Our Holiday Wish List

A Pail

We're looking for a sturdy pail to scoop dirt with; preferably a die-cast HandyMan model with a swivel handle. We'll be using it to dig up a pile of dirt in the backyard approximately one city block wide and nineteen miles high. That's the estimated amount of earth excavated during the tortuous 40-year construction of the Panama Canal. Discovery Online has an interactive timeline about the project for interested Web surfers, but we want to actually live the Panama Canal experience. We'll be digging dirt eighteen hours a day, sleeping in mud, eating bark, and eventually contracting Yellow Fever and perishing. It'll be a small price to pay for recreating one of the greatest structural achievements in world history. We have the will, we just need the bucket.

A Velvet Smoking Jacket

We really need a velvet smoking jacket--the kind that that fits in well at wine and cheese poetry readings. It's a New Year's resolution we have -- to attend more poetry readings -- inspired by the late, great James McIntyre, aka "The Chaucer of Cheese." If you don't know McIntyre's work, definitely check him out. A prolific poet, he is best known for his "dairy oeuvre," or cheese poems. "Ode to a Grecian Butter Urn," "To brie or not to brie"--that kind of thing. In fact, just the other evening we had a particularly rousing time sitting around quoting from his "Ode on the Mammoth Cheese" (about a seven thousand pound chunk of the yellow stuff) while munching on a nice bit of Gorgonzola. Yum! Break out the Jarlsberg, it's time to rhyme!

An Erector Set

We're trying to construct an exact 1:1200 scale model of the Golden Gate Bridge, for a Super 8 film we're planning called "Attack of Humphrey the Giant Scary Gerbil Monster." In a series of horrifying disaster scenes, the film will feature Humphrey systematically destroying every single famous American structural landmark. We're basing our set designs on Built In America, a vast collection of photographs, blueprints, and sketches detailing some of this country's most famous buildings. Thanks to "Built in America," Humphrey will soon be rompin' and stompin' on such beloved architectural landmarks as the Xavier del Bac Mission in Tucson, Arizona, and the Beebe Windmill in Bridgehampton, New York. We've got the talent (Humphrey), we just need the erector set.

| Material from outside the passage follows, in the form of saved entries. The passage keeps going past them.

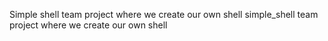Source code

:Simple shell team project where we create our own shell
simple_shell team project where we create our own shell
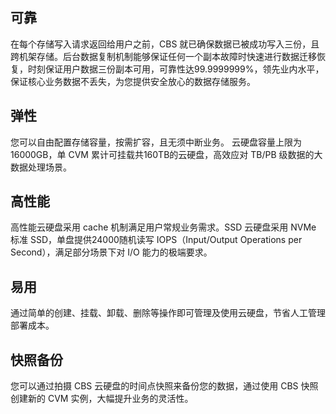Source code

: ## 可靠
在每个存储写入请求返回给用户之前，CBS 就已确保数据已被成功写入三份，且跨机架存储。后台数据复制机制能够保证任何一个副本故障时快速进行数据迁移恢复，时刻保证用户数据三份副本可用，可靠性达99.9999999%，领先业内水平，保证核心业务数据不丢失，为您提供安全放心的数据存储服务。

## 弹性

您可以自由配置存储容量，按需扩容，且无须中断业务。
云硬盘容量上限为16000GB，单 CVM 累计可挂载共160TB的云硬盘，高效应对 TB/PB 级数据的大数据处理场景。

## 高性能

高性能云硬盘采用 cache 机制满足用户常规业务需求。SSD 云硬盘采用 NVMe 标准 SSD，单盘提供24000随机读写 IOPS（Input/Output Operations per Second），满足部分场景下对 I/O 能力的极端要求。
				
## 易用
通过简单的创建、挂载、卸载、删除等操作即可管理及使用云硬盘，节省人工管理部署成本。

## 快照备份
您可以通过拍摄 CBS 云硬盘的时间点快照来备份您的数据，通过使用 CBS 快照创建新的 CVM 实例，大幅提升业务的灵活性。
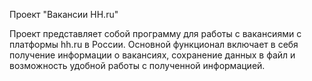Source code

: Проект "Вакансии HH.ru"

Проект представляет собой программу для работы с вакансиями с платформы hh.ru в России. Основной функционал включает в себя получение информации о вакансиях, сохранение данных в файл и возможность удобной работы с полученной информацией.

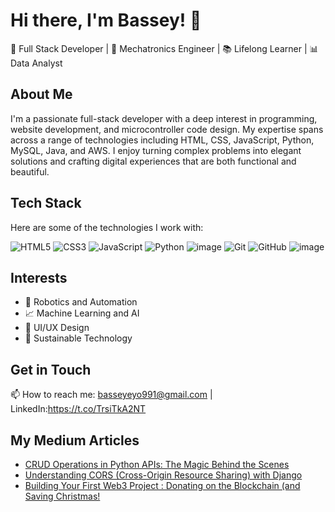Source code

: # Hi there, I'm Bassey! 👋

🚀 Full Stack Developer | 🤖 Mechatronics Engineer | 📚 Lifelong Learner | 📊 Data Analyst

## About Me
I'm a passionate full-stack developer with a deep interest in programming, website development, and microcontroller code design. My expertise spans across a range of technologies including HTML, CSS, JavaScript, Python, MySQL, Java, and AWS. I enjoy turning complex problems into elegant solutions and crafting digital experiences that are both functional and beautiful.

## Tech Stack
Here are some of the technologies I work with:

![HTML5](https://img.icons8.com/color/48/000000/html-5.png)
![CSS3](https://img.icons8.com/color/48/000000/css3.png)
![JavaScript](https://img.icons8.com/color/48/000000/javascript.png)
![Python](https://img.icons8.com/color/48/000000/python.png)
![image](https://github.com/user-attachments/assets/d343e4b0-f451-47e1-9b22-327055e26bf8)
![Git](https://img.icons8.com/color/48/000000/git.png)
![GitHub](https://img.icons8.com/material-rounded/50/000000/github.png)
![image](https://github.com/user-attachments/assets/e5692392-7897-4314-a2f2-c1af23201983)



## Interests
- 🤖 Robotics and Automation
- 📈 Machine Learning and AI
- 🎨 UI/UX Design
- 🌱 Sustainable Technology

## Get in Touch
📫 How to reach me: basseyeyo991@gmail.com | LinkedIn:https://t.co/TrsiTkA2NT

## My Medium Articles

- [CRUD Operations in Python APIs: The Magic Behind the Scenes](https://medium.com/@basseyeyo991/in-the-digital-age-where-apps-and-websites-seem-to-know-our-every-need-theres-a-simple-yet-d76315a648ee)
- [Understanding CORS (Cross-Origin Resource Sharing) with Django](https://medium.com/@basseyeyo991/using-django-rest-framework-to-build-apis-cb259076056c)
- [Building Your First Web3 Project : Donating on the Blockchain (and Saving Christmas!](https://medium.com/@basseyeyo991/building-your-first-web3-project-donating-on-the-blockchain-and-saving-christmas-306b7046f757)

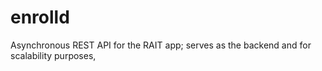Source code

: # enrolld
Asynchronous REST API for the RAIT app; serves as the backend and for scalability purposes,
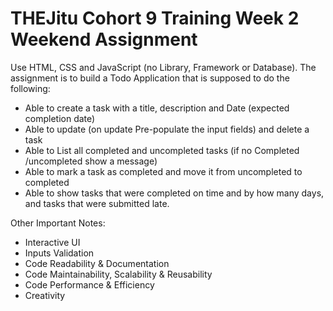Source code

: # THEJitu Cohort 9 Training Week 2 Weekend Assignment
Use HTML, CSS and JavaScript (no Library, Framework or Database).
The assignment is to build a Todo Application that is supposed to do the following:

- Able to create a task with a title, description and Date (expected completion date)
- Able to update (on update Pre-populate the input fields) and delete a task
- Able to List all completed and uncompleted tasks (if no Completed /uncompleted show a message)
- Able to mark a task as completed and move it from uncompleted to completed
- Able to show tasks that were completed on time and by how many days, and tasks that were submitted late.

Other Important Notes:
- Interactive UI
- Inputs Validation
- Code Readability & Documentation
- Code Maintainability, Scalability & Reusability
- Code Performance & Efficiency
- Creativity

A Sanitized, Hermetically Sealed Living Environment

You'll be asking for one, too, after spending time at The Hidden Killers, a Thinkquest98 student site dedicated to deadly viruses of the world. After reading up on the highly fatal Marburg and Ebola bugs and learning about the military uses of viruses, we started feeling slightly paranoid. Kind of makes you look twice at the egg nog. So this year we're asking for 100% self-containment: a biosphere with pure air, pure water, pure soil, pure everything. Whatever it takes to keep the viruses away. At bare minimum a gas mask. Government issue. Standard fare. In military green. What do you say?

A Bottle of Vinegar

Seriously. Fact is, Uncle Chester's got corns again (gets them every year around the holidays) and, according to the Wacky Uses site, vinegar is a sure-fire cure. This nifty resource lists tons of little-known uses for everyday household products. For example, did you know you can clean a sink using Alka-Seltzer? It's true. And author Joey Green says that you can ... well, better yet, here's a direct quote: "Make a poultice of one crumbled piece of bread soaked in one-quarter cup Heinz Vinegar. Let poultice sit for one-half hour, then apply to the corn and tape in place overnight. If corn does not peel off by morning, reapply the poultice for several consecutive nights." Enough said.

A Flashlight

A flashlight sure would come in handy during those attacks of screaming terror in the storm drains. So far we've been using candles to explore the sewage system underneath our offices, but as soon as some jokester yells "Boo!" it's lights out in a hurry. We've noticed several flashlights in use at Visions from the Underworld, a photographic exploration of the "hidden, derelict and abandoned drains, reservoirs, bridges and industrial sites of Sydney, Australia." While we're partial to the spooky atmospheric flickering effect of the candles, they often fall in the water. They worked fine in the janitor's closet, but we need to start getting serious about our spelunkering. (Another New Year's resolution.)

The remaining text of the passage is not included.